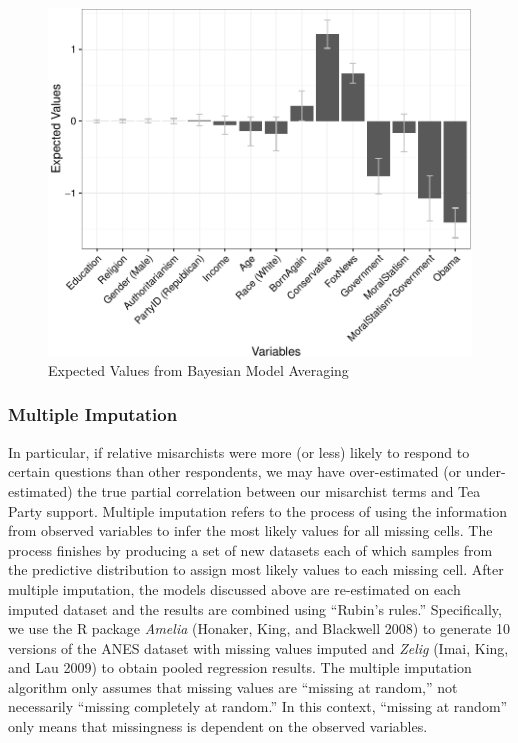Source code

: \documentclass[12pt,]{article}
\begin{document}
\begin{figure}[htbp]
\centering
\includegraphics{figures/bma3-1.pdf}
\caption{Expected Values from Bayesian Model Averaging}
\end{figure}

\clearpage

\subsubsection{Multiple Imputation}\label{multiple-imputation}

In particular, if relative misarchists were more (or less) likely to
respond to certain questions than other respondents, we may have
over-estimated (or under-estimated) the true partial correlation between
our misarchist terms and Tea Party support. Multiple imputation refers
to the process of using the information from observed variables to infer
the most likely values for all missing cells. The process finishes by
producing a set of new datasets each of which samples from the
predictive distribution to assign most likely values to each missing
cell. After multiple imputation, the models discussed above are
re-estimated on each imputed dataset and the results are combined using
``Rubin's rules.'' Specifically, we use the R package \emph{Amelia}
(Honaker, King, and Blackwell 2008) to generate 10 versions of the ANES
dataset with missing values imputed and \emph{Zelig} (Imai, King, and Lau 2009) to obtain pooled
regression results. The multiple imputation algorithm only assumes that
missing values are ``missing at random,'' not necessarily ``missing
completely at random.'' In this context, ``missing at random'' only
means that missingness is dependent on the observed variables.
\end{document}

******************************

## Exercise instructions
Check each line above for the word "King". Then state how many lines contain it, and nothing more.

## Task output
2